Although simultaneous integrated boost and protection with proton beam therapy (SIB-PBT) facilitates tumor dose escalation while maintaining organ-at-risk (OAR) dose constraints, clinical outcomes are limited. This study assessed the safety and efficacy of using the SIB-PBT technique in hepatocellular carcinoma (HCC) patients.

Methods

We reviewed 47 patients with HCC who underwent SIB-PBT between 2014–2021. The radiation dose ranged from 36-67.5 Gy(RBE) in 15 fractions.

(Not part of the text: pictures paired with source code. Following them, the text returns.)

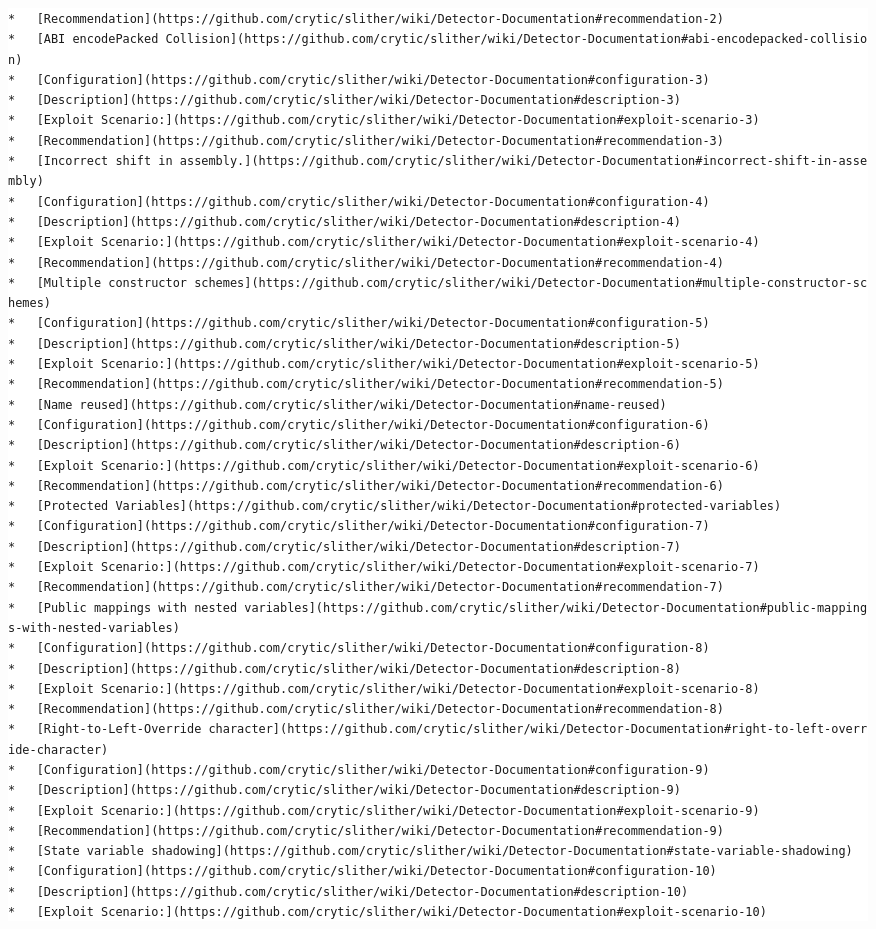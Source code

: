     *   [Recommendation](https://github.com/crytic/slither/wiki/Detector-Documentation#recommendation-2)
    *   [ABI encodePacked Collision](https://github.com/crytic/slither/wiki/Detector-Documentation#abi-encodepacked-collision)
    *   [Configuration](https://github.com/crytic/slither/wiki/Detector-Documentation#configuration-3)
    *   [Description](https://github.com/crytic/slither/wiki/Detector-Documentation#description-3)
    *   [Exploit Scenario:](https://github.com/crytic/slither/wiki/Detector-Documentation#exploit-scenario-3)
    *   [Recommendation](https://github.com/crytic/slither/wiki/Detector-Documentation#recommendation-3)
    *   [Incorrect shift in assembly.](https://github.com/crytic/slither/wiki/Detector-Documentation#incorrect-shift-in-assembly)
    *   [Configuration](https://github.com/crytic/slither/wiki/Detector-Documentation#configuration-4)
    *   [Description](https://github.com/crytic/slither/wiki/Detector-Documentation#description-4)
    *   [Exploit Scenario:](https://github.com/crytic/slither/wiki/Detector-Documentation#exploit-scenario-4)
    *   [Recommendation](https://github.com/crytic/slither/wiki/Detector-Documentation#recommendation-4)
    *   [Multiple constructor schemes](https://github.com/crytic/slither/wiki/Detector-Documentation#multiple-constructor-schemes)
    *   [Configuration](https://github.com/crytic/slither/wiki/Detector-Documentation#configuration-5)
    *   [Description](https://github.com/crytic/slither/wiki/Detector-Documentation#description-5)
    *   [Exploit Scenario:](https://github.com/crytic/slither/wiki/Detector-Documentation#exploit-scenario-5)
    *   [Recommendation](https://github.com/crytic/slither/wiki/Detector-Documentation#recommendation-5)
    *   [Name reused](https://github.com/crytic/slither/wiki/Detector-Documentation#name-reused)
    *   [Configuration](https://github.com/crytic/slither/wiki/Detector-Documentation#configuration-6)
    *   [Description](https://github.com/crytic/slither/wiki/Detector-Documentation#description-6)
    *   [Exploit Scenario:](https://github.com/crytic/slither/wiki/Detector-Documentation#exploit-scenario-6)
    *   [Recommendation](https://github.com/crytic/slither/wiki/Detector-Documentation#recommendation-6)
    *   [Protected Variables](https://github.com/crytic/slither/wiki/Detector-Documentation#protected-variables)
    *   [Configuration](https://github.com/crytic/slither/wiki/Detector-Documentation#configuration-7)
    *   [Description](https://github.com/crytic/slither/wiki/Detector-Documentation#description-7)
    *   [Exploit Scenario:](https://github.com/crytic/slither/wiki/Detector-Documentation#exploit-scenario-7)
    *   [Recommendation](https://github.com/crytic/slither/wiki/Detector-Documentation#recommendation-7)
    *   [Public mappings with nested variables](https://github.com/crytic/slither/wiki/Detector-Documentation#public-mappings-with-nested-variables)
    *   [Configuration](https://github.com/crytic/slither/wiki/Detector-Documentation#configuration-8)
    *   [Description](https://github.com/crytic/slither/wiki/Detector-Documentation#description-8)
    *   [Exploit Scenario:](https://github.com/crytic/slither/wiki/Detector-Documentation#exploit-scenario-8)
    *   [Recommendation](https://github.com/crytic/slither/wiki/Detector-Documentation#recommendation-8)
    *   [Right-to-Left-Override character](https://github.com/crytic/slither/wiki/Detector-Documentation#right-to-left-override-character)
    *   [Configuration](https://github.com/crytic/slither/wiki/Detector-Documentation#configuration-9)
    *   [Description](https://github.com/crytic/slither/wiki/Detector-Documentation#description-9)
    *   [Exploit Scenario:](https://github.com/crytic/slither/wiki/Detector-Documentation#exploit-scenario-9)
    *   [Recommendation](https://github.com/crytic/slither/wiki/Detector-Documentation#recommendation-9)
    *   [State variable shadowing](https://github.com/crytic/slither/wiki/Detector-Documentation#state-variable-shadowing)
    *   [Configuration](https://github.com/crytic/slither/wiki/Detector-Documentation#configuration-10)
    *   [Description](https://github.com/crytic/slither/wiki/Detector-Documentation#description-10)
    *   [Exploit Scenario:](https://github.com/crytic/slither/wiki/Detector-Documentation#exploit-scenario-10)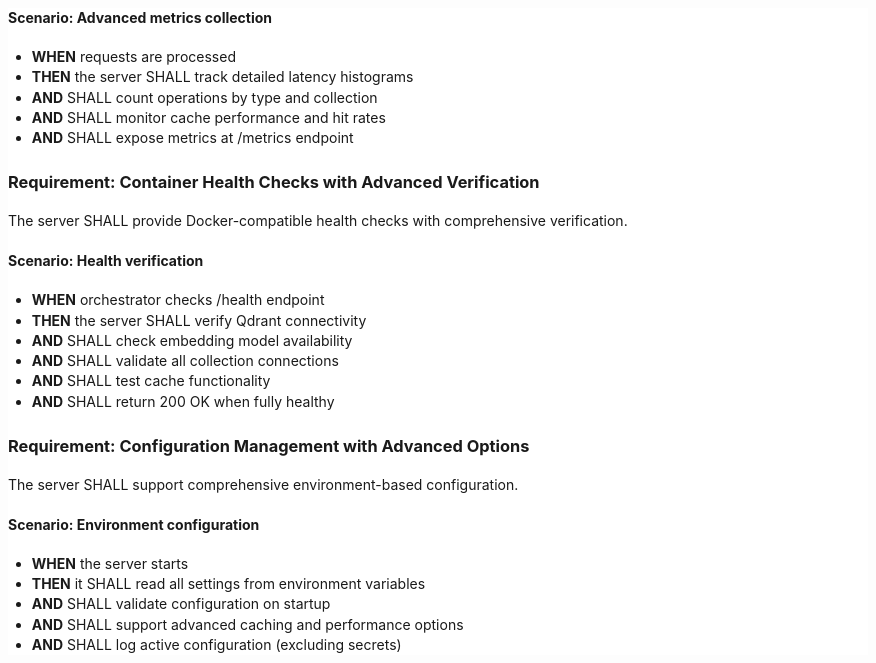 #### Scenario: Advanced metrics collection
- **WHEN** requests are processed
- **THEN** the server SHALL track detailed latency histograms
- **AND** SHALL count operations by type and collection
- **AND** SHALL monitor cache performance and hit rates
- **AND** SHALL expose metrics at /metrics endpoint

### Requirement: Container Health Checks with Advanced Verification
The server SHALL provide Docker-compatible health checks with comprehensive verification.

#### Scenario: Health verification
- **WHEN** orchestrator checks /health endpoint
- **THEN** the server SHALL verify Qdrant connectivity
- **AND** SHALL check embedding model availability
- **AND** SHALL validate all collection connections
- **AND** SHALL test cache functionality
- **AND** SHALL return 200 OK when fully healthy

### Requirement: Configuration Management with Advanced Options
The server SHALL support comprehensive environment-based configuration.

#### Scenario: Environment configuration
- **WHEN** the server starts
- **THEN** it SHALL read all settings from environment variables
- **AND** SHALL validate configuration on startup
- **AND** SHALL support advanced caching and performance options
- **AND** SHALL log active configuration (excluding secrets)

SIB-PBT was used for the following reasons: minimize high-dose exposure to organs-at-risk (OARs) (n = 22, 47 %), treat targets with different dose levels (n = 6, 13 %), or both (n = 19, 40 %). Survival, local control, and toxicities were assessed using Kaplan-Meier, Fine-Gray cumulative incidence, and descriptive statistics, respectively.

Results

Forty-one patients (87 %) had tumors located ≤2 cm from luminal gastrointestinal (GI) OARs. The median tumor diameter was 9.2 cm (range, 2.0–21.5 cm). The median EQD2 D50%, D95% and D99% of gross tumor volume were 79.8 (range, 51.1–85.9), 66.7 (range, 36.9–84.6) and 50.2 (range, 34.1–83.6) Gy(RBE)₁₀, respectively. Most patients (91 %) received a D0.5 cc of <45 Gy(RBE) to luminal GI OARs. At a median follow-up of 22 months (range, 0.8–77.0 months), the 2-year cumulative incidence of local failure was 12 %. The 2-year progression-free survival and overall survival rates were 12 % (95 % CI 4.7–23.4 %), and 49 % (95 % CI, 33.2–63.2 %), respectively. One patient experienced grade 3 acute nausea/vomiting. No GI bleeding/ulcers or grade 4 + toxicity were observed. CP + 2 occurred in 5 patients.